How small-town America handles rural homelessness
| BOZEMAN, MONT.
For decades, many Montana communities relied on a cheap, effective remedy for dealing with the state's homeless population: Usher undesirable transients to the local bus depot and buy them a one-way ticket to Butte.
Some of the dispossessed eventually drifted to railroad hubs like Billings or Missoula and hopped the next freight car for the coast. Others found charity at local churches. The rest, social scientists say, simply disappeared when the cold weather arrived, destined to become another town's "problem."
Such "Greyhound therapy" is largely an artifact of the past. But rural homelessness continues to trouble communities and states across America, despite Wall Street's rush to 10000 and the precipitous decline in welfare rolls. Indeed, escalating housing costs and the near-collapse of family farming has left many in the heartland with few places to go. And small towns, with few means for aiding the homeless, are having to find new ways to help those in need.
"Statistically, fewer Americans are receiving welfare benefits, but that doesn't mean there aren't as many people who still need assistance," says Mary Ann Gleason, executive director of the National Coalition for the Homeless. "The plight of the rural homeless has become one of the great social challenges our politicians do not like to talk about."
Hard to track
If the urban homeless are faceless and nameless, homeless advocates say, then the rural homeless are practically invisible. Unlike the street people of New York and San Francisco, who make their presence known in cardboard shanties or panhandle for coins at subway stations, the rural homeless are, more often than not, harder to identify.
"We have no national database to track the rural homeless, in part because it is so difficult," says Gene Summers, a professor in the Department of Rural Sociology at the University of Wisconsin in Madison. "Most small communities do not have homeless shelters, and a lot of the families are finding temporary shelter with friends and kin rather than living in a pickup truck down by the river. The rural environment helps to disguise the hardship."
Professor Summers and his students are currently conducting a study of rural American counties to pinpoint trends. He says the welfare-reduction numbers, which show some counties reporting between a 20 percent and 50 percent decrease in welfare numbers, can be misleading.
In Kentucky, for instance, Summers's research shows that while counties were reporting a reduction in welfare recipients, food banks were experiencing a 1,000 percent increase in families seeking help.
Factors of homelessness
The primary causes of homelessness are well-documented. They include drug or alcohol addiction, women and children fleeing abusive men, mental-health problems, and the closing of factories that provided primary employment opportunities.

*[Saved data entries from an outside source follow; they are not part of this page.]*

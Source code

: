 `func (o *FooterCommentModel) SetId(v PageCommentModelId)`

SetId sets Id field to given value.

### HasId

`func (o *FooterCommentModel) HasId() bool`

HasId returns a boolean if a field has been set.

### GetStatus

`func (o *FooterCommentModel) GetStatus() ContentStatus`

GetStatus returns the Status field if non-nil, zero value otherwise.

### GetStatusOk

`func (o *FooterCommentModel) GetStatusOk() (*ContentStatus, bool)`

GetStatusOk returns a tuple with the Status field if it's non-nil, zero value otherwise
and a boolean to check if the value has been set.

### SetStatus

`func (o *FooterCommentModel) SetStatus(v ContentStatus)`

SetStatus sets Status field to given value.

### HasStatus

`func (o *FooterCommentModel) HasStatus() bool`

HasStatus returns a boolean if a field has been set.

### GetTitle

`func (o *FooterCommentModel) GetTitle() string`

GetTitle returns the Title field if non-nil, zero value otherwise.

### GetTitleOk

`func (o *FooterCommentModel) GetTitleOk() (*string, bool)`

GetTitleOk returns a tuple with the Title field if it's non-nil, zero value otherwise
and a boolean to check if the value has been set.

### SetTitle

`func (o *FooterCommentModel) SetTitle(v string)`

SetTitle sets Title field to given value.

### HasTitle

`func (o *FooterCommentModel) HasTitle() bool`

The US Department of Health and Human Services also reports that rural poverty and housing affordability are directly linked. But other factors are now playing more of a role in some places than they have in the past.
In Montana, where only 850,000 people inhabit one of the largest states, a unique quandary is shaping up. State officials
are unsure of what they can do with a rural population that is increasingly poor and elderly. The problem is particularly apparent on Indian reservations and struggling ranching towns in the isolated eastern half of the state.

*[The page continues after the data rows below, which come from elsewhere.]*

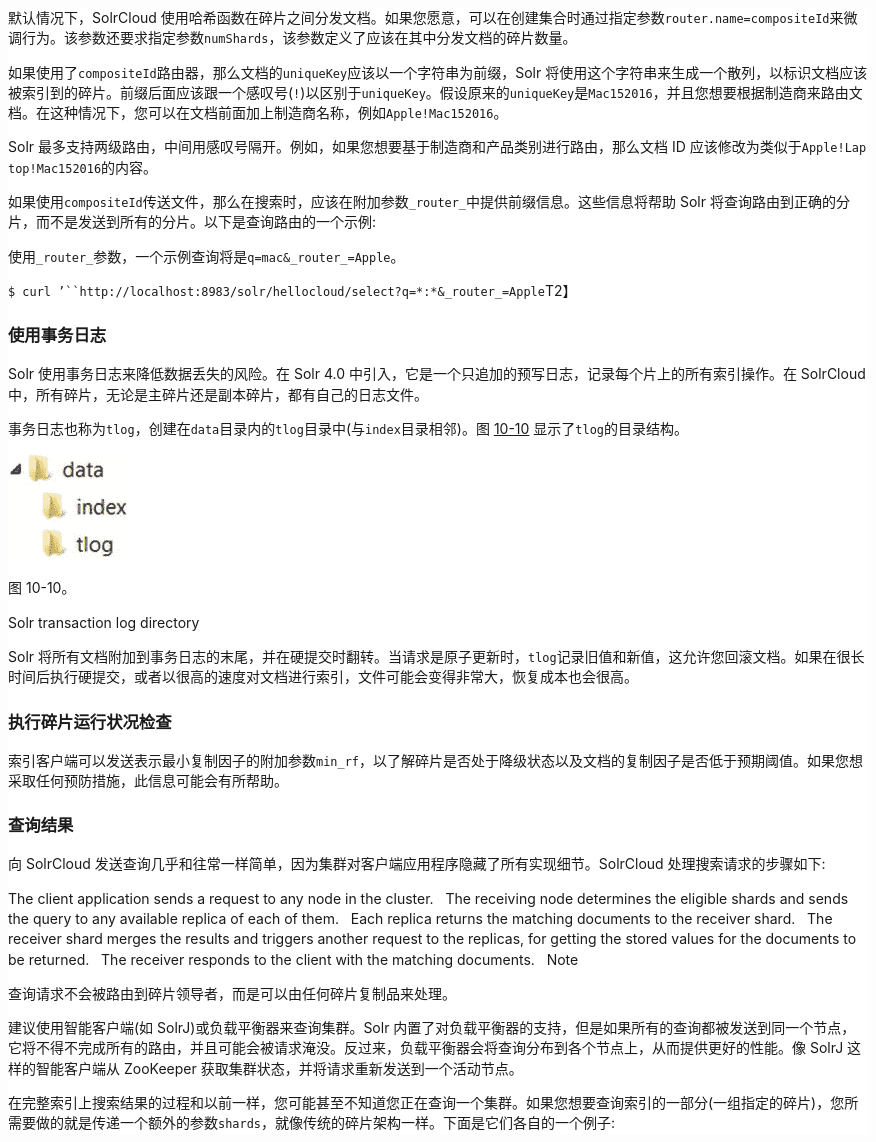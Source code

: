 默认情况下，SolrCloud 使用哈希函数在碎片之间分发文档。如果您愿意，可以在创建集合时通过指定参数`router.name=compositeId`来微调行为。该参数还要求指定参数`numShards`，该参数定义了应该在其中分发文档的碎片数量。

如果使用了`compositeId`路由器，那么文档的`uniqueKey`应该以一个字符串为前缀，Solr 将使用这个字符串来生成一个散列，以标识文档应该被索引到的碎片。前缀后面应该跟一个感叹号(`!`)以区别于`uniqueKey`。假设原来的`uniqueKey`是`Mac152016`，并且您想要根据制造商来路由文档。在这种情况下，您可以在文档前面加上制造商名称，例如`Apple!Mac152016`。

Solr 最多支持两级路由，中间用感叹号隔开。例如，如果您想要基于制造商和产品类别进行路由，那么文档 ID 应该修改为类似于`Apple!Laptop!Mac152016`的内容。

如果使用`compositeId`传送文件，那么在搜索时，应该在附加参数`_router_`中提供前缀信息。这些信息将帮助 Solr 将查询路由到正确的分片，而不是发送到所有的分片。以下是查询路由的一个示例:

使用`_router_`参数，一个示例查询将是`q=mac&_router_=Apple`。

`$ curl ’``http://localhost:8983/solr/hellocloud/select?q=*:*&_router_=Apple`T2】

### 使用事务日志

Solr 使用事务日志来降低数据丢失的风险。在 Solr 4.0 中引入，它是一个只追加的预写日志，记录每个片上的所有索引操作。在 SolrCloud 中，所有碎片，无论是主碎片还是副本碎片，都有自己的日志文件。

事务日志也称为`tlog`，创建在`data`目录内的`tlog`目录中(与`index`目录相邻)。图 [10-10](#Fig10) 显示了`tlog`的目录结构。

![A978-1-4842-1070-3_10_Fig10_HTML.jpg](img/A978-1-4842-1070-3_10_Fig10_HTML.jpg)

图 10-10。

Solr transaction log directory

Solr 将所有文档附加到事务日志的末尾，并在硬提交时翻转。当请求是原子更新时，`tlog`记录旧值和新值，这允许您回滚文档。如果在很长时间后执行硬提交，或者以很高的速度对文档进行索引，文件可能会变得非常大，恢复成本也会很高。

### 执行碎片运行状况检查

索引客户端可以发送表示最小复制因子的附加参数`min_rf`，以了解碎片是否处于降级状态以及文档的复制因子是否低于预期阈值。如果您想采取任何预防措施，此信息可能会有所帮助。

### 查询结果

向 SolrCloud 发送查询几乎和往常一样简单，因为集群对客户端应用程序隐藏了所有实现细节。SolrCloud 处理搜索请求的步骤如下:

The client application sends a request to any node in the cluster.   The receiving node determines the eligible shards and sends the query to any available replica of each of them.   Each replica returns the matching documents to the receiver shard.   The receiver shard merges the results and triggers another request to the replicas, for getting the stored values for the documents to be returned.   The receiver responds to the client with the matching documents.   Note

查询请求不会被路由到碎片领导者，而是可以由任何碎片复制品来处理。

建议使用智能客户端(如 SolrJ)或负载平衡器来查询集群。Solr 内置了对负载平衡器的支持，但是如果所有的查询都被发送到同一个节点，它将不得不完成所有的路由，并且可能会被请求淹没。反过来，负载平衡器会将查询分布到各个节点上，从而提供更好的性能。像 SolrJ 这样的智能客户端从 ZooKeeper 获取集群状态，并将请求重新发送到一个活动节点。

在完整索引上搜索结果的过程和以前一样，您可能甚至不知道您正在查询一个集群。如果您想要查询索引的一部分(一组指定的碎片)，您所需要做的就是传递一个额外的参数`shards`，就像传统的碎片架构一样。下面是它们各自的一个例子:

By the year 2030, Montana will rank third in the nation - behind only Florida and Arizona, with the highest number per capita of senior citizens - says David Young, director of the Montana Office of Rural Health at Montana State University in Bozeman.
Native Americans, Mr. Young says, are hesitant to leave the reservation for senior care facilities in cities, because they lose their community support network. Aging ranch workers, he adds, often have no retirement to count on and stubbornly refuse to seek help.

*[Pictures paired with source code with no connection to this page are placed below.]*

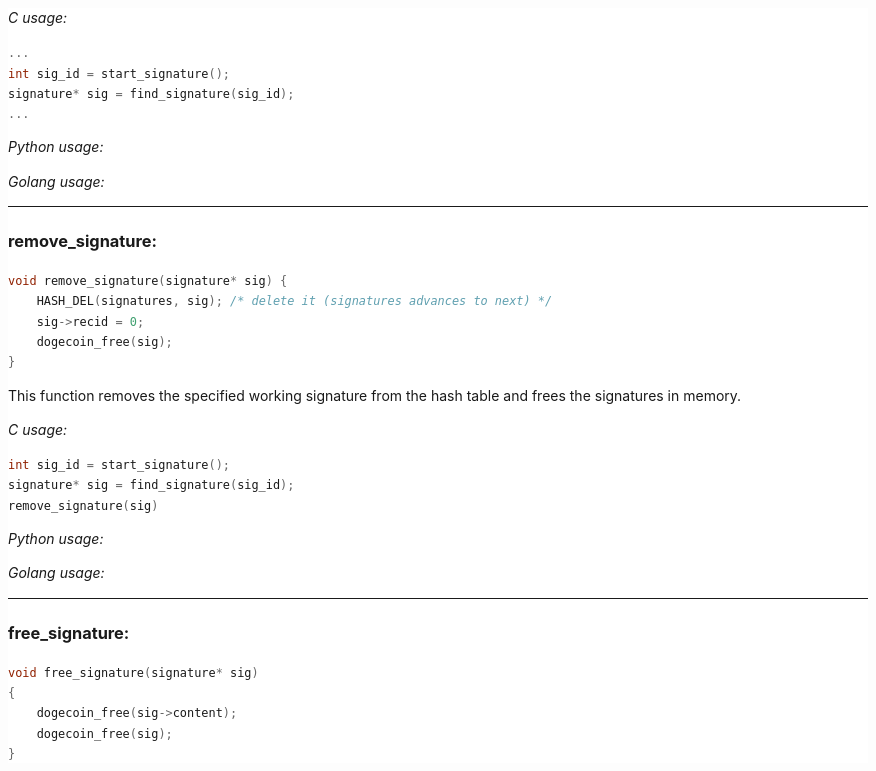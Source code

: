 _C usage:_
```c
...
int sig_id = start_signature();
signature* sig = find_signature(sig_id);
...
```

_Python usage:_
```py
```

_Golang usage:_
```go
```

---

### **remove_signature:**

```c
void remove_signature(signature* sig) {
    HASH_DEL(signatures, sig); /* delete it (signatures advances to next) */
    sig->recid = 0;
    dogecoin_free(sig);
}
```

This function removes the specified working signature from the hash table and frees the signatures in memory.

_C usage:_
```c
int sig_id = start_signature();
signature* sig = find_signature(sig_id);
remove_signature(sig)
```

_Python usage:_
```py
```

_Golang usage:_
```go
```

---

### **free_signature:**

```c
void free_signature(signature* sig)
{
    dogecoin_free(sig->content);
    dogecoin_free(sig);
}
```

Meanwhile, on America's Great Plains, the steady disintegration of the family-farm economy, punctuated by farm foreclosures and the emergence of super-farms, has created the opposite problem.
Iowa, renowned for producing students who perform well in national scholastic exams, is now battling a swelling population of homeless children.
Studies show that 56 percent of Iowa's homeless are school-aged children. Two years ago, an estimated 8,000 homeless kids were identified, and in 1998, the number had grown to 9,000, says Ron Noah, a sociology professor at William Penn College in Oskaloosa, Iowa.
To help, many undergraduates at William Penn are taking part in the school's novel Homeless Center, in which the students tutor kids who have no permanent home. Through it, the students gain real-life contact with the homeless and apply their personal experience toward potential solutions.
Impact of family farm closures
The crisis on family farms, says Professor Noah, is a contributor to Iowa's problem. "No other state in the union has, proportionately, as many homeless kids as Iowa," notes Noah, who oversees the Homeless Center.
"I talk to groups and see people roll their eyes and say, 'If [the homeless] were only willing to work, they wouldn't be in this mess,' " he adds. "But [the critics] don't have any understanding of what's going on. The cost of housing is out of hand, and by the time you pay for health care and gas and put food on the table, the job at McDonald's just doesn't cut it."